--- What the exercise asks ---
Please transcribe exactly, and only, the lines of the data below between the line holding "Jack (194916) & frustrated" and the line holding "Richarlison (19852) & bad", inclusive.

--- Records shown ---

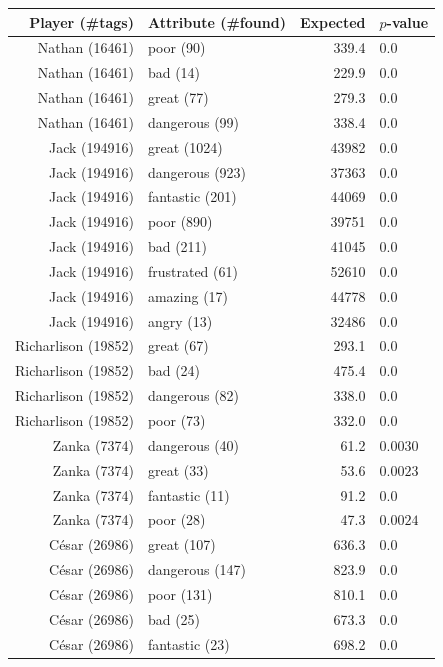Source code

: \documentclass[10pt, a4paper]{UUThesisTemplate}
\begin{document}
\begin{table}
\hspace{-0.8cm}
\begin{minipage}[t]{8cm}
\scriptsize\vspace{0pt}
\begin{tabular}{r l r l}
Player (\#tags) & Attribute (\#found) & Expected & $p$-value\\\hline
Nathan (16461) & poor (90) & 339.4 & $0.0$\\
Nathan (16461) & bad (14) & 229.9 & $0.0$\\
Nathan (16461) & great (77) & 279.3 & $0.0$\\
Nathan (16461) & dangerous (99) & 338.4 & $0.0$\\
Jack (194916) & great (1024) & 43982 & $0.0$\\
Jack (194916) & dangerous (923) & 37363 & $0.0$\\
Jack (194916) & fantastic (201) & 44069 & $0.0$\\
Jack (194916) & poor (890) & 39751 & $0.0$\\
Jack (194916) & bad (211) & 41045 & $0.0$\\
Jack (194916) & frustrated (61) & 52610 & $0.0$\\
Jack (194916) & amazing (17) & 44778 & $0.0$\\
Jack (194916) & angry (13) & 32486 & $0.0$\\
Richarlison (19852) & great (67) & 293.1 & $0.0$\\
Richarlison (19852) & bad (24) & 475.4 & $0.0$\\
Richarlison (19852) & dangerous (82) & 338.0 & $0.0$\\
Richarlison (19852) & poor (73) & 332.0 & $0.0$\\
Zanka (7374) & dangerous (40) & 61.2 & $0.0030$\\
Zanka (7374) & great (33) & 53.6 & $0.0023$\\
Zanka (7374) & fantastic (11) & 91.2 & $0.0$\\
Zanka (7374) & poor (28) & 47.3 & $0.0024$\\
César (26986) & great (107) & 636.3 & $0.0$\\
César (26986) & dangerous (147) & 823.9 & $0.0$\\
César (26986) & poor (131) & 810.1 & $0.0$\\
César (26986) & bad (25) & 673.3 & $0.0$\\
César (26986) & fantastic (23) & 698.2 & $0.0$\\

\end{tabular}
\end{minipage}
\end{table}
\end{document}
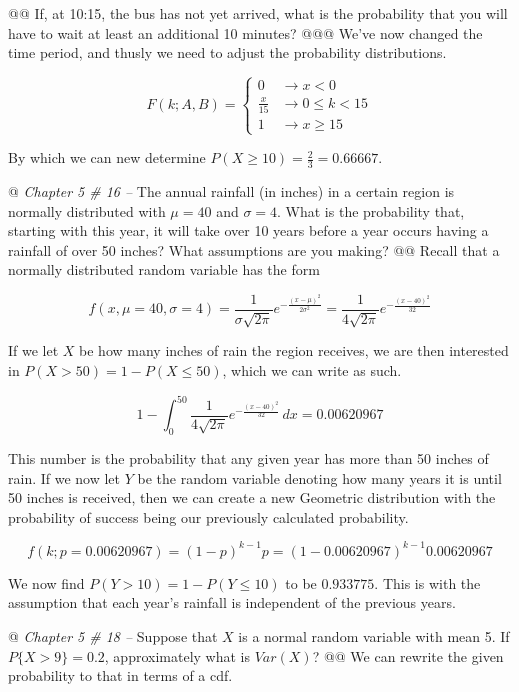 \documentclass[10pt]{article}
\begin{document}
\begin{easylist}[enumerate]
    @@ If, at 10:15, the bus has not yet arrived, what is the probability that you will have to wait at least an
    additional 10 minutes?
    @@@ We've now changed the time period, and thusly we need to adjust the probability distributions.

    \[
        F(k; A, B) =
        \begin{cases}
            0 &\to x < 0\\
            \frac{x}{15} &\to 0 \le k < 15\\
            1 &\to x \ge 15
        \end{cases}
    \]

    By which we can new determine $P(X \ge 10) = \frac{2}{3} = \boxed{0.66667}$.

    @ \textit{Chapter 5 \# 16 --} The annual rainfall (in inches) in a certain region is normally distributed with $\mu
    = 40$ and $\sigma = 4$. What is the probability that, starting with this year, it will take over 10 years before a
    year occurs having a rainfall of over 50 inches? What assumptions are you making?
    @@ Recall that a normally distributed random variable has the form

    \[
        f(x, \mu=40, \sigma=4) = \frac{1}{\sigma\sqrt{2\pi} } e^{-\frac{(x-\mu)^2}{2\sigma^2} } =
        \frac{1}{4\sqrt{2\pi} } e^{-\frac{(x-40)^2}{32} }
    \]

    If we let $X$ be how many inches of rain the region receives, we are then interested in $P(X > 50) = 1 - P(X \le
    50)$, which we can write as such.

    \[ 1 - \int^{50}_0 \frac{1}{4\sqrt{2\pi} } e^{-\frac{(x-40)^2}{32} } \, dx = 0.00620967 \]

    This number is the probability that any given year has more than 50 inches of rain. If we now let $Y$ be the random
    variable denoting how many years it is until 50 inches is received, then we can create a new Geometric distribution
    with the probability of success being our previously calculated probability.

    \[ f(k; p=0.00620967) = {(1 - p)}^{k-1} p = {(1 - 0.00620967)}^{k-1} 0.00620967 \]

    We now find $P(Y > 10) = 1 - P(Y \le 10)$ to be $\boxed{0.933775}$. This is with the assumption that each year's
    rainfall is independent of the previous years.

    @ \textit{Chapter 5 \# 18 --} Suppose that $X$ is a normal random variable with mean 5. If $P\{X > 9\} = 0.2$,
    approximately what is $Var(X)$?
    @@ We can rewrite the given probability to that in terms of a cdf.


\end{easylist}
\end{document}
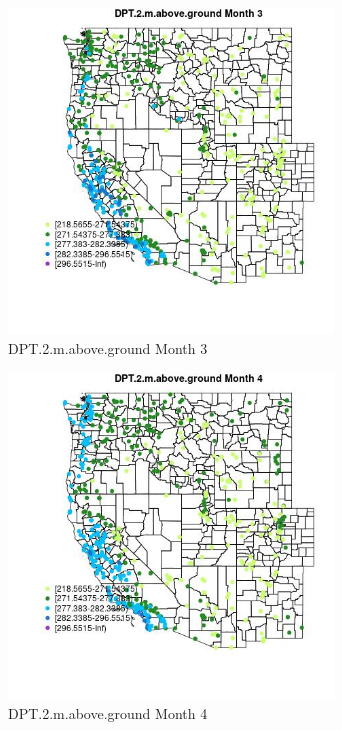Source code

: \begin{figure} 
\centering  
\includegraphics[width=0.77\textwidth]{Code_Outputs/Report_ML_input_PM25_Step4_part_e_de_duplicated_aves_compiled_2019-05-14wNAs_MapObsMo3DPT2maboveground.jpg} 
\caption{\label{fig:Report_ML_input_PM25_Step4_part_e_de_duplicated_aves_compiled_2019-05-14wNAsMapObsMo3DPT2maboveground}DPT.2.m.above.ground Month 3} 
\end{figure} 
 

\begin{figure} 
\centering  
\includegraphics[width=0.77\textwidth]{Code_Outputs/Report_ML_input_PM25_Step4_part_e_de_duplicated_aves_compiled_2019-05-14wNAs_MapObsMo4DPT2maboveground.jpg} 
\caption{\label{fig:Report_ML_input_PM25_Step4_part_e_de_duplicated_aves_compiled_2019-05-14wNAsMapObsMo4DPT2maboveground}DPT.2.m.above.ground Month 4} 
\end{figure}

--- Response area ---
Jack (194916) & frustrated (61) & 52610 & $0.0$\\
Jack (194916) & amazing (17) & 44778 & $0.0$\\
Jack (194916) & angry (13) & 32486 & $0.0$\\
Richarlison (19852) & great (67) & 293.1 & $0.0$\\
Richarlison (19852) & bad (24) & 475.4 & $0.0$\\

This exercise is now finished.